ABOUT THIS TASK
Please tally the lines in the data below that include the string "where", and reply with only the total.

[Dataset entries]
"""
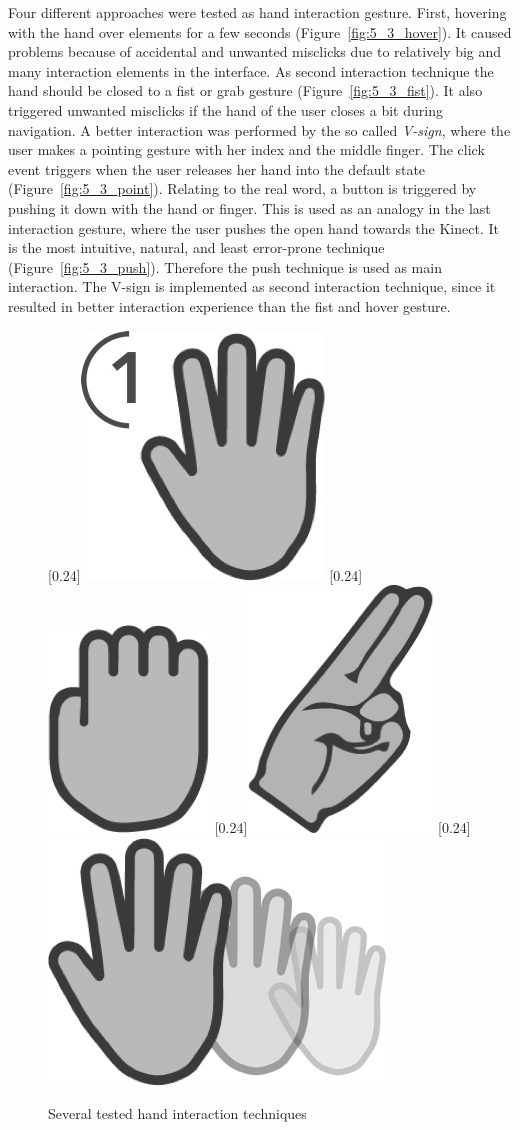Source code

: Four different approaches were tested as hand interaction gesture.
First, hovering with the hand over elements for a few seconds (Figure~\ref{fig:5_3_hover}).
It caused problems because of accidental and unwanted misclicks due to relatively big and many interaction elements in the interface.
As second interaction technique the hand should be closed to a fist or grab gesture (Figure~\ref{fig:5_3_fist}).
It also triggered unwanted misclicks if the hand of the user closes a bit during navigation.
A better interaction was performed by the so called \textit{V-sign}, where the user makes a pointing gesture with her index and the middle finger.
The click event triggers when the user releases her hand into the default state (Figure~\ref{fig:5_3_point}).
Relating to the real word, a button is triggered by pushing it down with the hand or finger.
This is used as an analogy in the last interaction gesture, where the user pushes the open hand towards the Kinect.
It is the most intuitive, natural, and least error-prone technique (Figure~\ref{fig:5_3_push}). %
Therefore the push technique is used as main interaction. The V-sign is implemented as second interaction technique, since it resulted in better interaction experience than the fist and hover gesture.
\begin{figure}[htb]
	\centering
		[0.24\linewidth]{\includegraphics[width=0.12\linewidth]{Pictures/5_3_hover}}
		[0.24\linewidth]{\includegraphics[width=0.08\linewidth]{Pictures/5_3_fist}}
		[0.24\linewidth]{\includegraphics[width=0.097\linewidth]{Pictures/5_3_point}}
		[0.24\linewidth]{\includegraphics[width=0.176\linewidth]{Pictures/5_3_push2}}
	\caption{Several tested hand interaction techniques}%
	\label{fig:5_3_handInteraction}
\end{figure}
"""
RESULT BELOW
2